Analysis of Weighted Least Squares Estimates
Parameter		Estimate	Standard Error	Chi- Square	Pr > ChiSq	95% Confidence Limits
Intercept		0.5080	0.0160	1004.93	<.0001	0.4766	0.5394
Softness	hard	-0.00256	0.0218	0.01	0.9066	-0.0454	0.0402
	med	0.0104	0.0218	0.23	0.6342	-0.0323	0.0530
Previous	no	-0.0711	0.0155	20.96	<.0001	-0.1015	-0.0407
Temperature	high	0.0319	0.0161	3.95	0.0468	0.000446	0.0634

The negative coefficient for Previous (–0.0711) indicates that the first level of Previous (which is shown to be 'no') is associated with a smaller probability of preferring Brand M than the second level of Previous (with coefficient constrained to be 0.0711 since the parameter estimates for a given effect must sum to zero). In other words, previous users of Brand M are much more likely to prefer it than those who have never used it before.
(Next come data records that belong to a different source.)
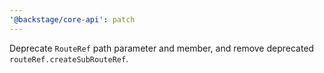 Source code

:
 ```yaml
---
'@backstage/core-api': patch
---
```


Deprecate `RouteRef` path parameter and member, and remove deprecated `routeRef.createSubRouteRef`.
Similarly, the positive coefficient for Temperature indicates that the first level of Temperature (which, from the “Population Profiles” table, is 'high') has a larger probability of preferring Brand M than the second level of Temperature. In other words, those who do their laundry in hot water are more likely to prefer Brand M than those who do their laundry in cold water.